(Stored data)

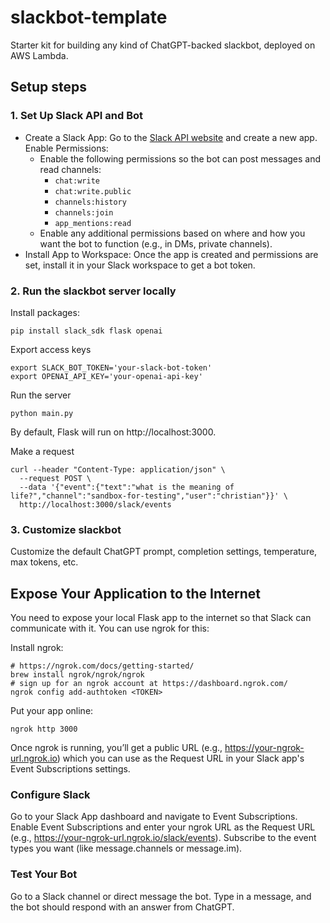 # slackbot-template

Starter kit for building any kind of ChatGPT-backed slackbot, deployed on AWS Lambda.


## Setup steps

### 1. Set Up Slack API and Bot

* Create a Slack App: Go to the [Slack API website](https://api.slack.com/apps/) and create a new app.
Enable Permissions:
  * Enable the following permissions so the bot can post messages and read channels:
    * `chat:write`
    * `chat:write.public`
    * `channels:history`
    * `channels:join`
    * `app_mentions:read`
  * Enable any additional permissions based on where and how you want the bot to function (e.g., in DMs, private channels).
* Install App to Workspace: Once the app is created and permissions are set, install it in your Slack workspace to get a bot token.

### 2. Run the slackbot server locally

Install packages:

    pip install slack_sdk flask openai

Export access keys

    export SLACK_BOT_TOKEN='your-slack-bot-token'
    export OPENAI_API_KEY='your-openai-api-key'

Run the server

    python main.py

By default, Flask will run on http://localhost:3000.

Make a request

    curl --header "Content-Type: application/json" \
      --request POST \
      --data '{"event":{"text":"what is the meaning of life?","channel":"sandbox-for-testing","user":"christian"}}' \
      http://localhost:3000/slack/events

### 3. Customize slackbot

Customize the default ChatGPT prompt, completion settings, temperature, max tokens, etc.


## Expose Your Application to the Internet
You need to expose your local Flask app to the internet so that Slack can communicate with it. You can use ngrok for this:

Install ngrok:

    # https://ngrok.com/docs/getting-started/
    brew install ngrok/ngrok/ngrok
    # sign up for an ngrok account at https://dashboard.ngrok.com/
    ngrok config add-authtoken <TOKEN>

Put your app online:

    ngrok http 3000

Once ngrok is running, you’ll get a public URL (e.g., https://your-ngrok-url.ngrok.io) which you can use as the Request URL in your Slack app's Event Subscriptions settings.

### Configure Slack
Go to your Slack App dashboard and navigate to Event Subscriptions.
Enable Event Subscriptions and enter your ngrok URL as the Request URL (e.g., https://your-ngrok-url.ngrok.io/slack/events).
Subscribe to the event types you want (like message.channels or message.im).

### Test Your Bot
Go to a Slack channel or direct message the bot.
Type in a message, and the bot should respond with an answer from ChatGPT.
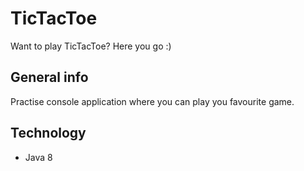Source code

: # TicTacToe
Want to play TicTacToe? Here you go :)

## General info
Practise console application where you can play you favourite game.

## Technology
* Java 8
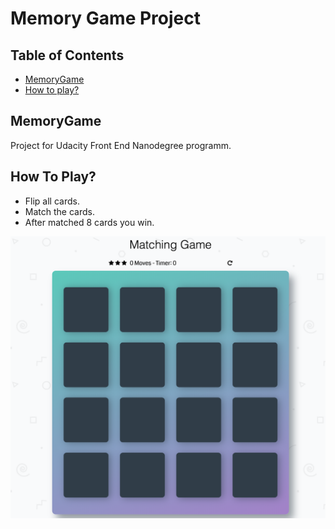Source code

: # Memory Game Project

## Table of Contents

* [MemoryGame](#MemoryGame)
* [How to play?](#Howtoplay?)

## MemoryGame

Project for Udacity Front End Nanodegree programm. 

## How To Play?

- Flip all cards.
- Match the cards.
- After matched 8 cards you win.

![alt text](img/game.png)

_Task objective_
Return every entry above word for word, leaving pictures out.

_Solution to the exercise_
 # slackbot-template

Starter kit for building any kind of ChatGPT-backed slackbot, deployed on AWS Lambda.


## Setup steps

### 1. Set Up Slack API and Bot

* Create a Slack App: Go to the [Slack API website](https://api.slack.com/apps/) and create a new app.
Enable Permissions:
  * Enable the following permissions so the bot can post messages and read channels:
    * `chat:write`
    * `chat:write.public`
    * `channels:history`
    * `channels:join`
    * `app_mentions:read`
  * Enable any additional permissions based on where and how you want the bot to function (e.g., in DMs, private channels).
* Install App to Workspace: Once the app is created and permissions are set, install it in your Slack workspace to get a bot token.

### 2. Run the slackbot server locally

Install packages:

    pip install slack_sdk flask openai

Export access keys

    export SLACK_BOT_TOKEN='your-slack-bot-token'
    export OPENAI_API_KEY='your-openai-api-key'

Run the server

    python main.py

By default, Flask will run on http://localhost:3000.

Make a request

    curl --header "Content-Type: application/json" \
      --request POST \
      --data '{"event":{"text":"what is the meaning of life?","channel":"sandbox-for-testing","user":"christian"}}' \
      http://localhost:3000/slack/events

### 3. Customize slackbot

Customize the default ChatGPT prompt, completion settings, temperature, max tokens, etc.


## Expose Your Application to the Internet
You need to expose your local Flask app to the internet so that Slack can communicate with it. You can use ngrok for this:

Install ngrok:

    # https://ngrok.com/docs/getting-started/
    brew install ngrok/ngrok/ngrok
    # sign up for an ngrok account at https://dashboard.ngrok.com/
    ngrok config add-authtoken <TOKEN>

Put your app online:

    ngrok http 3000

Once ngrok is running, you’ll get a public URL (e.g., https://your-ngrok-url.ngrok.io) which you can use as the Request URL in your Slack app's Event Subscriptions settings.

### Configure Slack
Go to your Slack App dashboard and navigate to Event Subscriptions.
Enable Event Subscriptions and enter your ngrok URL as the Request URL (e.g., https://your-ngrok-url.ngrok.io/slack/events).
Subscribe to the event types you want (like message.channels or message.im).

### Test Your Bot
Go to a Slack channel or direct message the bot.
Type in a message, and the bot should respond with an answer from ChatGPT.
Source code

: # TicTacToe
Want to play TicTacToe? Here you go :)

## General info
Practise console application where you can play you favourite game.

## Technology
* Java 8
Source code

: # Memory Game Project

## Table of Contents

* [MemoryGame](#MemoryGame)
* [How to play?](#Howtoplay?)

## MemoryGame

Project for Udacity Front End Nanodegree programm. 

## How To Play?

- Flip all cards.
- Match the cards.
- After matched 8 cards you win.

![alt text](img/game.png)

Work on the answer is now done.